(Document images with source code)
★ ★ ★ ★ ★
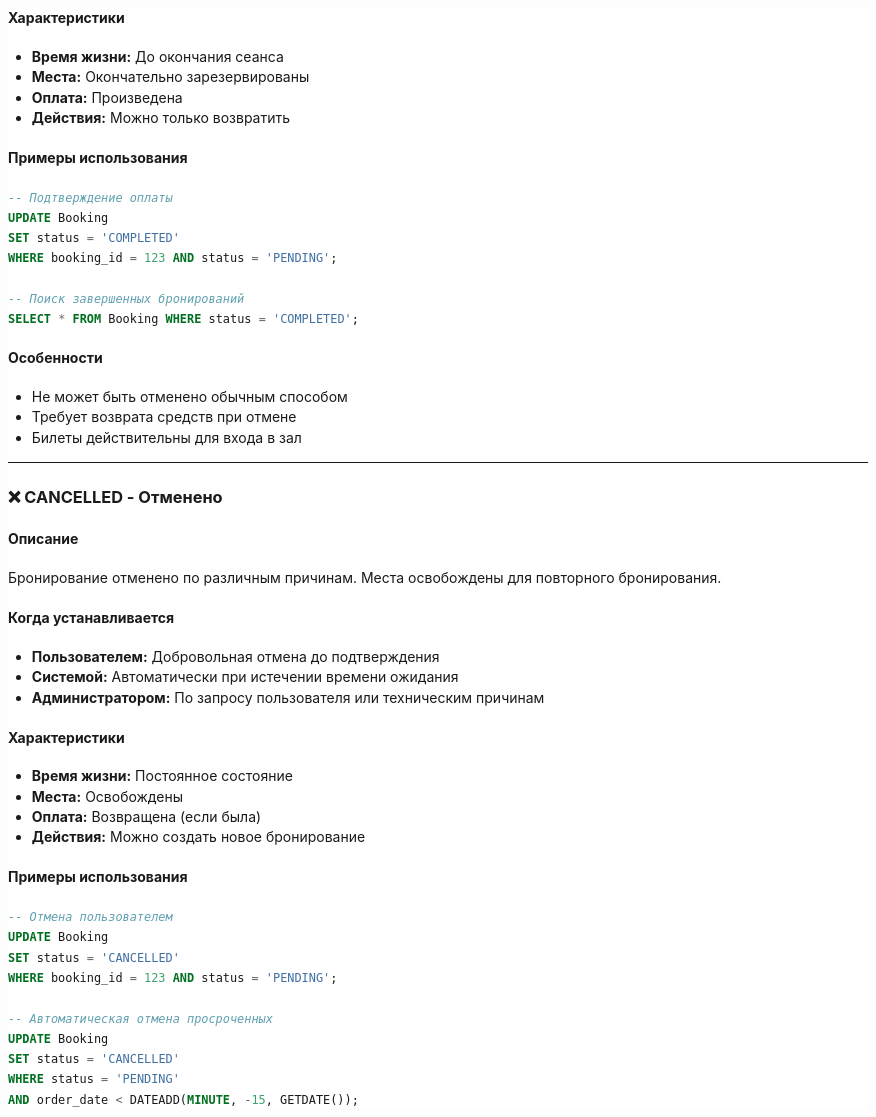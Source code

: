 #### Характеристики
- **Время жизни:** До окончания сеанса
- **Места:** Окончательно зарезервированы
- **Оплата:** Произведена
- **Действия:** Можно только возвратить

#### Примеры использования
```sql
-- Подтверждение оплаты
UPDATE Booking 
SET status = 'COMPLETED' 
WHERE booking_id = 123 AND status = 'PENDING';

-- Поиск завершенных бронирований
SELECT * FROM Booking WHERE status = 'COMPLETED';
```

#### Особенности
- Не может быть отменено обычным способом
- Требует возврата средств при отмене
- Билеты действительны для входа в зал

---

### ❌ **CANCELLED** - Отменено

#### Описание
Бронирование отменено по различным причинам. Места освобождены для повторного бронирования.

#### Когда устанавливается
- **Пользователем:** Добровольная отмена до подтверждения
- **Системой:** Автоматически при истечении времени ожидания
- **Администратором:** По запросу пользователя или техническим причинам

#### Характеристики
- **Время жизни:** Постоянное состояние
- **Места:** Освобождены
- **Оплата:** Возвращена (если была)
- **Действия:** Можно создать новое бронирование

#### Примеры использования
```sql
-- Отмена пользователем
UPDATE Booking 
SET status = 'CANCELLED' 
WHERE booking_id = 123 AND status = 'PENDING';

-- Автоматическая отмена просроченных
UPDATE Booking 
SET status = 'CANCELLED' 
WHERE status = 'PENDING' 
AND order_date < DATEADD(MINUTE, -15, GETDATE());
```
★ ★ ★ ★ ★
• _AIM OF THE EXERCISE_: Your task is to set down each line above verbatim while excluding the pictures.

• _RESPONSE FOR THIS EXERCISE_:
Source code

: #### Характеристики
- **Время жизни:** До окончания сеанса
- **Места:** Окончательно зарезервированы
- **Оплата:** Произведена
- **Действия:** Можно только возвратить

#### Примеры использования
```sql
-- Подтверждение оплаты
UPDATE Booking 
SET status = 'COMPLETED' 
WHERE booking_id = 123 AND status = 'PENDING';

-- Поиск завершенных бронирований
SELECT * FROM Booking WHERE status = 'COMPLETED';
```

#### Особенности
- Не может быть отменено обычным способом
- Требует возврата средств при отмене
- Билеты действительны для входа в зал

---

### ❌ **CANCELLED** - Отменено

#### Описание
Бронирование отменено по различным причинам. Места освобождены для повторного бронирования.

#### Когда устанавливается
- **Пользователем:** Добровольная отмена до подтверждения
- **Системой:** Автоматически при истечении времени ожидания
- **Администратором:** По запросу пользователя или техническим причинам

#### Характеристики
- **Время жизни:** Постоянное состояние
- **Места:** Освобождены
- **Оплата:** Возвращена (если была)
- **Действия:** Можно создать новое бронирование

#### Примеры использования
```sql
-- Отмена пользователем
UPDATE Booking 
SET status = 'CANCELLED' 
WHERE booking_id = 123 AND status = 'PENDING';

-- Автоматическая отмена просроченных
UPDATE Booking 
SET status = 'CANCELLED' 
WHERE status = 'PENDING' 
AND order_date < DATEADD(MINUTE, -15, GETDATE());
```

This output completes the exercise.